4. Discussion and Conclusion

In this study we find CSI to be a significant predictor of PCE. However, compared to CCI, the CSI can be a more viable policy option. As the CCI is an indication of consumers’ impression of future economic conditions, it involves coaxing the public into believing that the future is indeed looking bright, rightly or wrongly. This is perhaps more political, and success cannot be guaranteed. On the other hand, the CSI can be improved through systematic efforts by policy makers. Since the link between customer satisfaction and firm performance has been clearly established in previous literature, the role of the government would be to nudge firms towards improving their efforts in enhancing customer satisfaction. This could take many forms, including creating a ranking of firms according to a national CSI, incentivizing (or penalizing) firms with high (low) CSIs, empowering consumer associations to become watchdogs of company actions, and setting standards that include safety, quality, and after-sales service.

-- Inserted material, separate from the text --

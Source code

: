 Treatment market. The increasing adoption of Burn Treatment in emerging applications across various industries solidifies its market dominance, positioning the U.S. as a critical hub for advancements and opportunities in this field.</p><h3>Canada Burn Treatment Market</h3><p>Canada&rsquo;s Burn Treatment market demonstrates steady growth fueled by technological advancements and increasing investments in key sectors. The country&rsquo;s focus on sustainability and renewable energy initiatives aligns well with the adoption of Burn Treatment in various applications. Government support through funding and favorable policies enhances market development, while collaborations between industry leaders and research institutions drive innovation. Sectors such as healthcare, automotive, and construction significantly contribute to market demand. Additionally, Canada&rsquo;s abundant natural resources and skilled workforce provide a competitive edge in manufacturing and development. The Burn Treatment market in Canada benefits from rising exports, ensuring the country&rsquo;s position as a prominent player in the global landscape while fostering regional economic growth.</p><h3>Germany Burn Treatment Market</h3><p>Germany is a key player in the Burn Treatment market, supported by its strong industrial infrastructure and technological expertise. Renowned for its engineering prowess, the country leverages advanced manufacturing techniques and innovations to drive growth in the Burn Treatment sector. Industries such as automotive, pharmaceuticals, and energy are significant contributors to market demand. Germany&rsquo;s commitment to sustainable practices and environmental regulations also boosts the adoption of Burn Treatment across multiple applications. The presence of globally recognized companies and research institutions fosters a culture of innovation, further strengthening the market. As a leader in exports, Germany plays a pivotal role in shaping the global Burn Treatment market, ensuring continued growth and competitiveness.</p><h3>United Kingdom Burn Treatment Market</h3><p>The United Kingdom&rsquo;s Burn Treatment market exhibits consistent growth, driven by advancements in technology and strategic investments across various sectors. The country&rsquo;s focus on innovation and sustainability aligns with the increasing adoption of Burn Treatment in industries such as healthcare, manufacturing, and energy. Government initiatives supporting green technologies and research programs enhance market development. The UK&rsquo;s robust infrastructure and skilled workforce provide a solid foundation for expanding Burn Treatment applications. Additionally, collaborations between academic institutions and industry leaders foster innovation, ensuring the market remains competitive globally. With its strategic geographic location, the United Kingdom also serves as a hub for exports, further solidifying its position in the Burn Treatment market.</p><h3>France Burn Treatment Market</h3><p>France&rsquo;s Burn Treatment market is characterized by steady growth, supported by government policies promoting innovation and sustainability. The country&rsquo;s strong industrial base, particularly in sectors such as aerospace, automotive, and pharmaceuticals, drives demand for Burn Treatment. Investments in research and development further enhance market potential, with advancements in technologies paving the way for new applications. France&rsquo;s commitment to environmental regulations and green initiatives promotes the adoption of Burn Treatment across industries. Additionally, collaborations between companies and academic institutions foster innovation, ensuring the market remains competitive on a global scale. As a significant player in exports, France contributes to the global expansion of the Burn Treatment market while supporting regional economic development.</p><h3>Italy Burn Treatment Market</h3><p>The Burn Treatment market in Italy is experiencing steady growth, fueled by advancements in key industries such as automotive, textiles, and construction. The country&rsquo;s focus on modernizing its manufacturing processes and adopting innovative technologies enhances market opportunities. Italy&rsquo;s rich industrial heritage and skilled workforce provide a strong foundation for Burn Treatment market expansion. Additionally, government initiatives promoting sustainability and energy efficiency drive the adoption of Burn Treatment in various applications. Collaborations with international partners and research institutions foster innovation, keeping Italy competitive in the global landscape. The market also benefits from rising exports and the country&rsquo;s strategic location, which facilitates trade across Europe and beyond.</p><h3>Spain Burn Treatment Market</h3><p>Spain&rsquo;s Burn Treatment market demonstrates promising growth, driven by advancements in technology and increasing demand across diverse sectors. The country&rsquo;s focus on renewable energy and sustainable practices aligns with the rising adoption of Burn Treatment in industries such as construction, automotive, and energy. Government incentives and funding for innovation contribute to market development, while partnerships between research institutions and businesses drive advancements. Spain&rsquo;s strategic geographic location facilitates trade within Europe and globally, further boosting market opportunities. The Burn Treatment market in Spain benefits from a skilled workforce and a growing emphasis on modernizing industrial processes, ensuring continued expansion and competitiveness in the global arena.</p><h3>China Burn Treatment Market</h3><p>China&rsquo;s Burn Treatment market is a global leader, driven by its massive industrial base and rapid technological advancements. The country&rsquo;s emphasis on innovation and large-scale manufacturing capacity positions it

Although the results of the present study are in general in line with Fornell et al.’s [8] work, our study provides more details on the effects of CSI on PCE as our investigation included different categories of PCE variables. In this regard, the significance of the CSI as a policy variable is further enhanced because of its effect on the various categories of PCE. Our results show that the self-forecasting capacity of CSI has a significant impact on the change in durable goods and services, compared to CCI which has a significant effect on non-durables. Given that durables have a greater significance on macroeconomic performance—due to their proportion to total PCE as well as to its intertemporal volatility—efforts at improving CSI would prove to be a more significant policy tool compared to the CCI. It should be noted, however, that both the CCI and CSI have a time lag in its effect. Our results show that an increase in the CSI in the last quarter will have a significant positive effect on PCE in the current quarter. Thus, when using the CSI as a policy tool, sufficient time should be allocated for the policy to take full effect.

More robust consumption functions for the US as well as other regions need to be employed to affirm our findings. Specific efforts by policy makers to enhance CSI need to be identified. The role of CSI at the different stages of the business cycle needs to be considered. Taken together, our findings as well as that of Fornell et al. [8] provide sufficient evidence that further work in this neglected area is warranted.